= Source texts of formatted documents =
------------
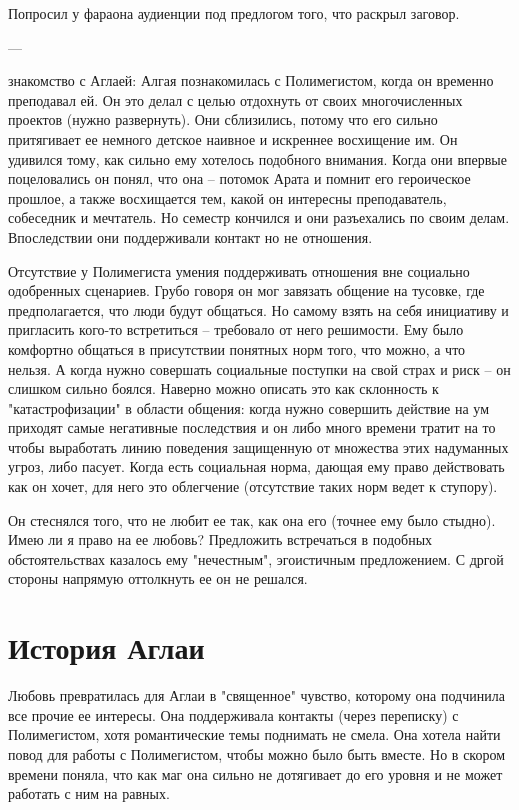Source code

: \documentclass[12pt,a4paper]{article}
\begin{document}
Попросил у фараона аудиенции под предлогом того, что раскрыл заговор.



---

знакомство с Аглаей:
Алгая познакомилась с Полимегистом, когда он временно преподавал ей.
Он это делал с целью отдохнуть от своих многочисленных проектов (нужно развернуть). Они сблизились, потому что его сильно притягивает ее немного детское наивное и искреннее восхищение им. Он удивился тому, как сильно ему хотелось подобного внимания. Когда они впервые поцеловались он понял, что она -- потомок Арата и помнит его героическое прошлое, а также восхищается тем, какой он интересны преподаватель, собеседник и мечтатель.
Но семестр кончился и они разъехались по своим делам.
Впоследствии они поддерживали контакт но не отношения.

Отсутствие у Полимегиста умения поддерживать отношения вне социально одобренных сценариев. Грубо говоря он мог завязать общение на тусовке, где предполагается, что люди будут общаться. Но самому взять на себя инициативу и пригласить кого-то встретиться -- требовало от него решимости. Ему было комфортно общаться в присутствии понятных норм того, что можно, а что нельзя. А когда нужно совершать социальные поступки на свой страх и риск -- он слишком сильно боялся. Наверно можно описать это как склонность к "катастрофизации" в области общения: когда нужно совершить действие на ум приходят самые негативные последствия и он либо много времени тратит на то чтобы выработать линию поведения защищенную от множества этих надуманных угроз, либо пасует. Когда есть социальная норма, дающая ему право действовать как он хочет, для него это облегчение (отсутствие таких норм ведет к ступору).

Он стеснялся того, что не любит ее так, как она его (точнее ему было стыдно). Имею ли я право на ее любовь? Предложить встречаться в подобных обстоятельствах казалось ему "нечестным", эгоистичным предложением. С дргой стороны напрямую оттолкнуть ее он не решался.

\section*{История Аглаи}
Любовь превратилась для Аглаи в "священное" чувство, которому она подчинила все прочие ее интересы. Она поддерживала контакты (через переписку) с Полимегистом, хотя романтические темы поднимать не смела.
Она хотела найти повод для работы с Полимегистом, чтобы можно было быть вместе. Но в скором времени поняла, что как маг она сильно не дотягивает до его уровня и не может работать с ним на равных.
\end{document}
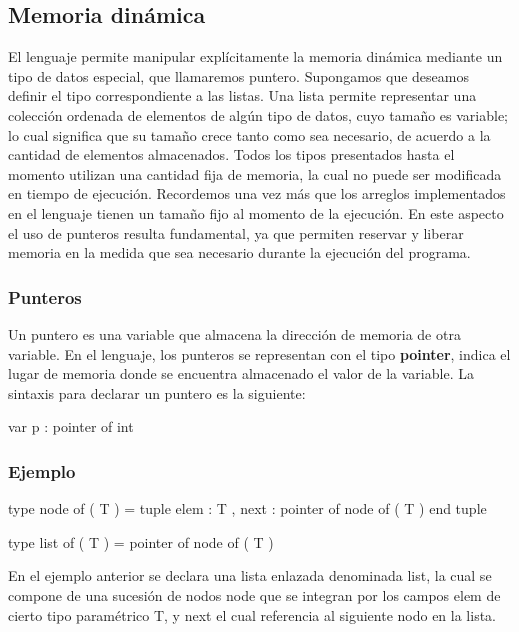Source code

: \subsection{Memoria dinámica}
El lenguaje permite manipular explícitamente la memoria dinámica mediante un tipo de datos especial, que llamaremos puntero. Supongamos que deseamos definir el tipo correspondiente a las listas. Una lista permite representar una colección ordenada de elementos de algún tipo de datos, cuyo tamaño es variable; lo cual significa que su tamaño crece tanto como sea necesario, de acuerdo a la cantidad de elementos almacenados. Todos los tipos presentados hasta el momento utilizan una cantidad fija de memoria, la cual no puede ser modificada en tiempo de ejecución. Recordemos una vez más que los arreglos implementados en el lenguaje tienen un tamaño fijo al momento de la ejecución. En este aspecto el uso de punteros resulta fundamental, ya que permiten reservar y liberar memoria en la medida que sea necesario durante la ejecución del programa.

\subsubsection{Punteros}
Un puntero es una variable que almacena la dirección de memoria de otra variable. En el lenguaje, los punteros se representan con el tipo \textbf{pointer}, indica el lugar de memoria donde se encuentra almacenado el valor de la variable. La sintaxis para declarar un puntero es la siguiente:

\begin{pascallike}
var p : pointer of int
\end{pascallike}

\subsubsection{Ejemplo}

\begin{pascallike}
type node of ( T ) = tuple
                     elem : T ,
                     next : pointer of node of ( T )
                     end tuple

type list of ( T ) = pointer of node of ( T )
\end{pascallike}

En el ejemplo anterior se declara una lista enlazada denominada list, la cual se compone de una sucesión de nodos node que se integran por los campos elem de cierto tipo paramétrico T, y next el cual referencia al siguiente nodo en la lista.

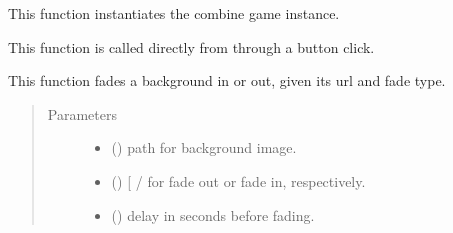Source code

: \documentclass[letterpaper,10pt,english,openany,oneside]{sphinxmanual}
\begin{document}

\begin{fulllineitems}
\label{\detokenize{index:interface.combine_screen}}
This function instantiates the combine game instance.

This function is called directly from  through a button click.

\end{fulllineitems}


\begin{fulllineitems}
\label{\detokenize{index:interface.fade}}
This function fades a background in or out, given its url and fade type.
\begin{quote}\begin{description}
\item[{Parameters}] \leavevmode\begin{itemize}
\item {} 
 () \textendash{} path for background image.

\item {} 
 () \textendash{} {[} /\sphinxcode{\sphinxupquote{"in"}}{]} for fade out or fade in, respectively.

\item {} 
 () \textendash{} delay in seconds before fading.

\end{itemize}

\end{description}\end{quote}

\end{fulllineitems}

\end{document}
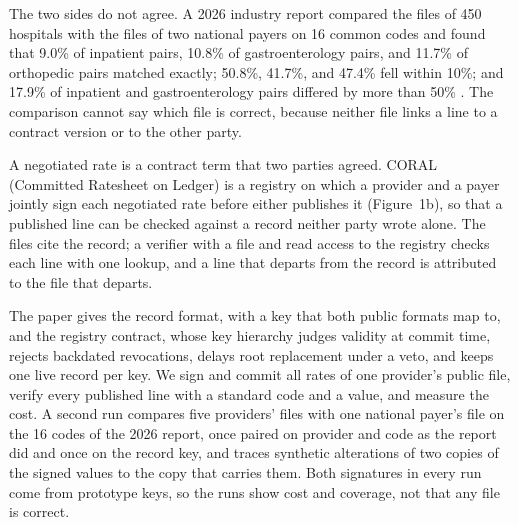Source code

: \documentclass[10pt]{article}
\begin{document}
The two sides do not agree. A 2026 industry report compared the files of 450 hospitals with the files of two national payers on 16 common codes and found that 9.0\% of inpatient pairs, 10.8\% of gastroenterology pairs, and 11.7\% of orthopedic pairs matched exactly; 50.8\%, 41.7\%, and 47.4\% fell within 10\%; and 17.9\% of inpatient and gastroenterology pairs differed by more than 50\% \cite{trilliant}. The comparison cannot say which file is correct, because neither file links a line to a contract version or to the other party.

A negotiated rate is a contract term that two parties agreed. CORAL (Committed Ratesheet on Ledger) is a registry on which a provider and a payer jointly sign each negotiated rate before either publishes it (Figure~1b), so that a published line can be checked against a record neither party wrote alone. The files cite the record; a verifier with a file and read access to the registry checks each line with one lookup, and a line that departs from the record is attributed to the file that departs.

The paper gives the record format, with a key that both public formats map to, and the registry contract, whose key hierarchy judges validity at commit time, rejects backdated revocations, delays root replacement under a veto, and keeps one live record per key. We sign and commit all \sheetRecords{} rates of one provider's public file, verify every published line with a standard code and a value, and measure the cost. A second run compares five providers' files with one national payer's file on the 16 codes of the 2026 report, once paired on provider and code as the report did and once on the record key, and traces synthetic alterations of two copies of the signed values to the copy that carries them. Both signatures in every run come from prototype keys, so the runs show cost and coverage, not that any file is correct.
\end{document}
------------
= Task =
Apart from the pictures, set down all the entries above exactly.

= Response area =
Source code

: \documentclass[12pt,a4paper]{article}
\begin{document}
Попросил у фараона аудиенции под предлогом того, что раскрыл заговор.



---

знакомство с Аглаей:
Алгая познакомилась с Полимегистом, когда он временно преподавал ей.
Он это делал с целью отдохнуть от своих многочисленных проектов (нужно развернуть). Они сблизились, потому что его сильно притягивает ее немного детское наивное и искреннее восхищение им. Он удивился тому, как сильно ему хотелось подобного внимания. Когда они впервые поцеловались он понял, что она -- потомок Арата и помнит его героическое прошлое, а также восхищается тем, какой он интересны преподаватель, собеседник и мечтатель.
Но семестр кончился и они разъехались по своим делам.
Впоследствии они поддерживали контакт но не отношения.

Отсутствие у Полимегиста умения поддерживать отношения вне социально одобренных сценариев. Грубо говоря он мог завязать общение на тусовке, где предполагается, что люди будут общаться. Но самому взять на себя инициативу и пригласить кого-то встретиться -- требовало от него решимости. Ему было комфортно общаться в присутствии понятных норм того, что можно, а что нельзя. А когда нужно совершать социальные поступки на свой страх и риск -- он слишком сильно боялся. Наверно можно описать это как склонность к "катастрофизации" в области общения: когда нужно совершить действие на ум приходят самые негативные последствия и он либо много времени тратит на то чтобы выработать линию поведения защищенную от множества этих надуманных угроз, либо пасует. Когда есть социальная норма, дающая ему право действовать как он хочет, для него это облегчение (отсутствие таких норм ведет к ступору).

Он стеснялся того, что не любит ее так, как она его (точнее ему было стыдно). Имею ли я право на ее любовь? Предложить встречаться в подобных обстоятельствах казалось ему "нечестным", эгоистичным предложением. С дргой стороны напрямую оттолкнуть ее он не решался.

\section*{История Аглаи}
Любовь превратилась для Аглаи в "священное" чувство, которому она подчинила все прочие ее интересы. Она поддерживала контакты (через переписку) с Полимегистом, хотя романтические темы поднимать не смела.
Она хотела найти повод для работы с Полимегистом, чтобы можно было быть вместе. Но в скором времени поняла, что как маг она сильно не дотягивает до его уровня и не может работать с ним на равных.
\end{document}
Source code

: \subsection{Memoria dinámica}
El lenguaje permite manipular explícitamente la memoria dinámica mediante un tipo de datos especial, que llamaremos puntero. Supongamos que deseamos definir el tipo correspondiente a las listas. Una lista permite representar una colección ordenada de elementos de algún tipo de datos, cuyo tamaño es variable; lo cual significa que su tamaño crece tanto como sea necesario, de acuerdo a la cantidad de elementos almacenados. Todos los tipos presentados hasta el momento utilizan una cantidad fija de memoria, la cual no puede ser modificada en tiempo de ejecución. Recordemos una vez más que los arreglos implementados en el lenguaje tienen un tamaño fijo al momento de la ejecución. En este aspecto el uso de punteros resulta fundamental, ya que permiten reservar y liberar memoria en la medida que sea necesario durante la ejecución del programa.

\subsubsection{Punteros}
Un puntero es una variable que almacena la dirección de memoria de otra variable. En el lenguaje, los punteros se representan con el tipo \textbf{pointer}, indica el lugar de memoria donde se encuentra almacenado el valor de la variable. La sintaxis para declarar un puntero es la siguiente:

\begin{pascallike}
var p : pointer of int
\end{pascallike}

\subsubsection{Ejemplo}

\begin{pascallike}
type node of ( T ) = tuple
                     elem : T ,
                     next : pointer of node of ( T )
                     end tuple

type list of ( T ) = pointer of node of ( T )
\end{pascallike}

En el ejemplo anterior se declara una lista enlazada denominada list, la cual se compone de una sucesión de nodos node que se integran por los campos elem de cierto tipo paramétrico T, y next el cual referencia al siguiente nodo en la lista.

Source code

: \documentclass[letterpaper,10pt,english,openany,oneside]{sphinxmanual}
\begin{document}

\begin{fulllineitems}
\label{\detokenize{index:interface.combine_screen}}
This function instantiates the combine game instance.

This function is called directly from  through a button click.

\end{fulllineitems}


\begin{fulllineitems}
\label{\detokenize{index:interface.fade}}
This function fades a background in or out, given its url and fade type.
\begin{quote}\begin{description}
\item[{Parameters}] \leavevmode\begin{itemize}
\item {} 
 () \textendash{} path for background image.

\item {} 
 () \textendash{} {[} /\sphinxcode{\sphinxupquote{"in"}}{]} for fade out or fade in, respectively.

\item {} 
 () \textendash{} delay in seconds before fading.

\end{itemize}

\end{description}\end{quote}

\end{fulllineitems}

\end{document}
Source code

: \documentclass[10pt]{article}
\begin{document}
The two sides do not agree. A 2026 industry report compared the files of 450 hospitals with the files of two national payers on 16 common codes and found that 9.0\% of inpatient pairs, 10.8\% of gastroenterology pairs, and 11.7\% of orthopedic pairs matched exactly; 50.8\%, 41.7\%, and 47.4\% fell within 10\%; and 17.9\% of inpatient and gastroenterology pairs differed by more than 50\% \cite{trilliant}. The comparison cannot say which file is correct, because neither file links a line to a contract version or to the other party.

A negotiated rate is a contract term that two parties agreed. CORAL (Committed Ratesheet on Ledger) is a registry on which a provider and a payer jointly sign each negotiated rate before either publishes it (Figure~1b), so that a published line can be checked against a record neither party wrote alone. The files cite the record; a verifier with a file and read access to the registry checks each line with one lookup, and a line that departs from the record is attributed to the file that departs.

The paper gives the record format, with a key that both public formats map to, and the registry contract, whose key hierarchy judges validity at commit time, rejects backdated revocations, delays root replacement under a veto, and keeps one live record per key. We sign and commit all \sheetRecords{} rates of one provider's public file, verify every published line with a standard code and a value, and measure the cost. A second run compares five providers' files with one national payer's file on the 16 codes of the 2026 report, once paired on provider and code as the report did and once on the record key, and traces synthetic alterations of two copies of the signed values to the copy that carries them. Both signatures in every run come from prototype keys, so the runs show cost and coverage, not that any file is correct.
\end{document}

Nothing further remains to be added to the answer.